American Girls(40)



“And because your father is starting his own business, and I’d like to stay home with Birch, we won’t be able to afford your school anymore. We have a thousand dollars allotted for your activities for the year. Five hundred for the fall and five hundred for the spring. It’s really a lot, if you think about it, but that’s only if we take you out of Lakewood and put you at McKinley.”

My dad was staring right through me to the table behind us.

My mom checked her right boob again.

One of the baristas raised her overplucked eyebrow at me, like even she couldn’t believe this was going down at Starbucks.

“We looked at the test scores, and they’re really not that different at McKinley. It’s close to the house, and you can walk home if you need to.” My mom was giving me the same look she gives a chicken when she wants to see if it’s done or not. “We know that you have friends at Lakewood, but you’ll make new friends.”

“You make new friends,” I said. “I like my friends.”

I had complained about Lakewood every morning my mom dragged me there, but suddenly it seemed like an island in the Caribbean. Lakewood was small, and there was a park on the campus where we could go outside to eat lunch. The teachers at McKinley looked like weekend pedophiles, and the cafeteria might as well have been a prison. I’d heard stories from Doon. I didn’t need my mom to give me the hard sell.

“Now, Anna,” my dad countered. “This isn’t easy for us to have to say.”

“Then don’t. You don’t have to say anything, do you? You just want to because you have some anorexic teenager buying you pink shirts, and you’re too lazy to work now that the baby is born. And he’s a toddler now, in case you hadn’t noticed. He’d be happy if you went back to work. I wouldn’t want to stay around that crazy house all day, why would he?”

That made her forget about her boobs for a minute.

“That’s enough, Anna.

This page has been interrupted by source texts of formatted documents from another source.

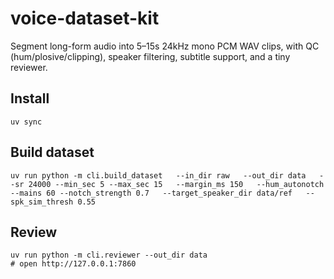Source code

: # voice-dataset-kit

Segment long-form audio into 5–15s 24kHz mono PCM WAV clips, with QC (hum/plosive/clipping), speaker filtering, subtitle support, and a tiny reviewer.

## Install

```shell
uv sync
```

## Build dataset

```shell
uv run python -m cli.build_dataset   --in_dir raw   --out_dir data   --sr 24000 --min_sec 5 --max_sec 15   --margin_ms 150   --hum_autonotch --mains 60 --notch_strength 0.7   --target_speaker_dir data/ref   --spk_sim_thresh 0.55
```

## Review

```shell
uv run python -m cli.reviewer --out_dir data
# open http://127.0.0.1:7860
```
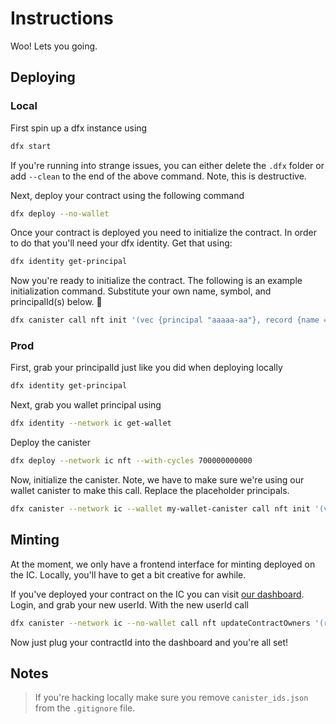 # Instructions

Woo! Lets you going.

## Deploying
### Local

First spin up a dfx instance using 

```bash
dfx start
```

If you're running into strange issues, you can either delete the `.dfx` folder or add `--clean` to the end of the above command. Note, this is destructive.

Next, deploy your contract using the following command

```bash
dfx deploy --no-wallet
```

Once your contract is deployed you need to initialize the contract. In order to do that you'll need your dfx identity. Get that using:

```bash
dfx identity get-principal
```

Now you're ready to initialize the contract. The following is an example initialization command. Substitute your own name, symbol, and principalId(s) below. 
🥚
```bash
dfx canister call nft init '(vec {principal "aaaaa-aa"}, record {name = "Cool Contract"; symbol = "🥚"})'
```

### Prod

First, grab your principalId just like you did when deploying locally

```bash
dfx identity get-principal
```

Next, grab you wallet principal using 

```bash
dfx identity --network ic get-wallet
```

Deploy the canister

```bash
dfx deploy --network ic nft --with-cycles 700000000000
```

Now, initialize the canister. Note, we have to make sure we're using our wallet canister to make this call. Replace the placeholder principals.

```bash
dfx canister --network ic --wallet my-wallet-canister call nft init '(vec {principal "my-principal"}, record {name = "Cool Contract"; symbol = "🥚"})'
```

## Minting

At the moment, we only have a frontend interface for minting deployed on the IC. Locally, you'll have to get a bit creative for awhile. 

If you've deployed your contract on the IC you can visit [our dashboard](https://xe5ii-jiaaa-aaaaf-qaaya-cai.raw.ic0.app/nft/admin). Login, and grab your new userId. With the new userId call

```bash
dfx canister --network ic --no-wallet call nft updateContractOwners '(record {user = principal "your-dash-id"; isAuthorized = true})' 
```

Now just plug your contractId into the dashboard and you're all set!

## Notes

> If you're hacking locally make sure you remove `canister_ids.json` from the `.gitignore` file.
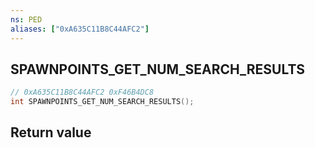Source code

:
 ```yaml
---
ns: PED
aliases: ["0xA635C11B8C44AFC2"]
---
```

## SPAWNPOINTS_GET_NUM_SEARCH_RESULTS

```c
// 0xA635C11B8C44AFC2 0xF46B4DC8
int SPAWNPOINTS_GET_NUM_SEARCH_RESULTS();
```

## Return value
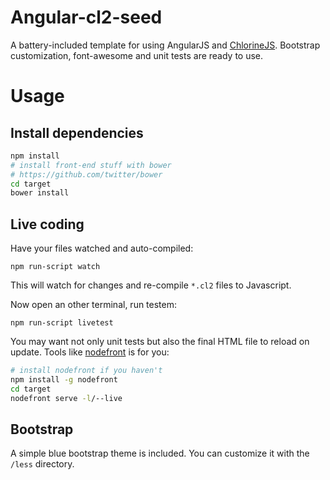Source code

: Angular-cl2-seed
================
A battery-included template for using AngularJS and [ChlorineJS](https://github.com/chlorinejs/chlorine/wiki).
Bootstrap customization, font-awesome and unit tests are ready to use.

Usage
=====

Install dependencies
--------------------
```bash
npm install
# install front-end stuff with bower
# https://github.com/twitter/bower
cd target
bower install
```

Live coding
-----------

Have your files watched and auto-compiled:
```
npm run-script watch
```
This will watch for changes and re-compile `*.cl2` files to Javascript.

Now open an other terminal, run testem:
```
npm run-script livetest
```

You may want not only unit tests but also the final HTML file to reload on
 update. Tools like [nodefront](http://karthikv.github.io/nodefront/) is for you:

```bash
# install nodefront if you haven't
npm install -g nodefront
cd target
nodefront serve -l/--live
```

Bootstrap
---------
A simple blue bootstrap theme is included. You can customize it with the `/less` directory.
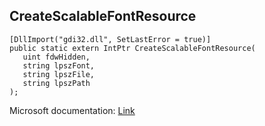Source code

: ## CreateScalableFontResource

```
[DllImport("gdi32.dll", SetLastError = true)]
public static extern IntPtr CreateScalableFontResource(
   uint fdwHidden,
   string lpszFont,
   string lpszFile,
   string lpszPath
);
```

Microsoft documentation: [Link](https://docs.microsoft.com/en-us/windows/win32/api/wingdi/nf-wingdi-createscalablefontresourcea)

I don’t expect you to understand how much work it is to take care of you and Birch.”

A woman at the next table craned her head to get a closer look, and I didn’t even care.

“Include me out,” I said. “You don’t take care of me. You take care of you. And stop touching your boobs.”

“I’m sorry,” she said. “I was thinking about Birch.”

That was it. I was done with both of them. Poor Birch, who was still stuck on my mom’s boobs half the day, when she could easily have kicked him off and given him a glass of milk or something normal. He was going to have thousands of dollars in therapy bills. Millions. Good luck when they realized they only had five hundred dollars for that when he turned thirteen.

I was telling Jeremy all of this, the same way I’d run over the scene about a million times in my head, when I realized something that I hadn’t before. I realized that maybe, when we were at the Starbucks, my mom might have already found the lump in her breast. She might not have just been touching her boobs to see whether or not they were full, the way I’d seen her touch them about a million times since Birch had been born. She might have been touching her boobs because they were breaking her heart. And there I was, not helping things one little bit.

“You okay?” Jeremy asked. “You went missing.”

I had gone missing. And as much as I liked him and wanted him to like me, I wasn’t ready to tell him about my mom.

So I told Jeremy the rest of the original truth, that I had taken the five hundred dollars because I figured if that was all the money they had saved for me, at least I could be the one to decide how to spend it. It might have been real stealing to take seventy-four more dollars from Lynette’s wallet, but I figured they wouldn’t want me getting to LA and thumbing a ride. Not even they would think that was a bad use of money, in the end.

I stopped again because what I’d said sounded like the whole story, but it wasn’t. I’d left out the part that I’d made my mother swear not to tell my father, the real reason my mom probably first got it into her head that I needed to change schools, the thing that made me most like a Manson girl—though after seeing Sharon Tate’s grave I knew Roger was an actual mental patient for even starting with the comparison. I might have been a lousy person, but only an idiot like Roger would think that made me the same. I wasn’t. Not even kind of.

Still.

“There was one other thing,” I said. “This girl. Paige Parker. My friend Doon hates her because the guy she likes likes Paige more.” The whole situation sounded stupid and lame when I said it out loud, but I closed my eyes and spit the rest out. “Anyhow, Doon said that we could text her anonymously, so we did. Stupid things that were supposed to be kind of scary, like ‘I see you in your tutu, you whale.’ Then they got meaner and we attached some pictures. Like, Doon wrote that everyone wished she hadn’t been born at all and sent a picture of a gravestone and a gun.”

I held my breath a second before I finished. “But even though texting Paige was her idea, I was the one who sent the worst picture. After Doon had gone for the night, I found a picture of a dead fetus from an anti-abortion site. It looked like something out of a horror movie, I guess that was probably the point, and I sent it to Paige and wrote, ‘Your mom should have scraped you out early.’” I heard my voice start to shake and I closed my eyes tighter while I finished. “I didn’t even do it because I hated Paige. I know that sounds crazy, but I wasn’t really thinking about her at all. I was thinking about Doon and how funny she would think the message was, and that I couldn’t wait to tell her. It was like, in my mind, what we were doing really didn’t have a person on the other end, getting the texts.”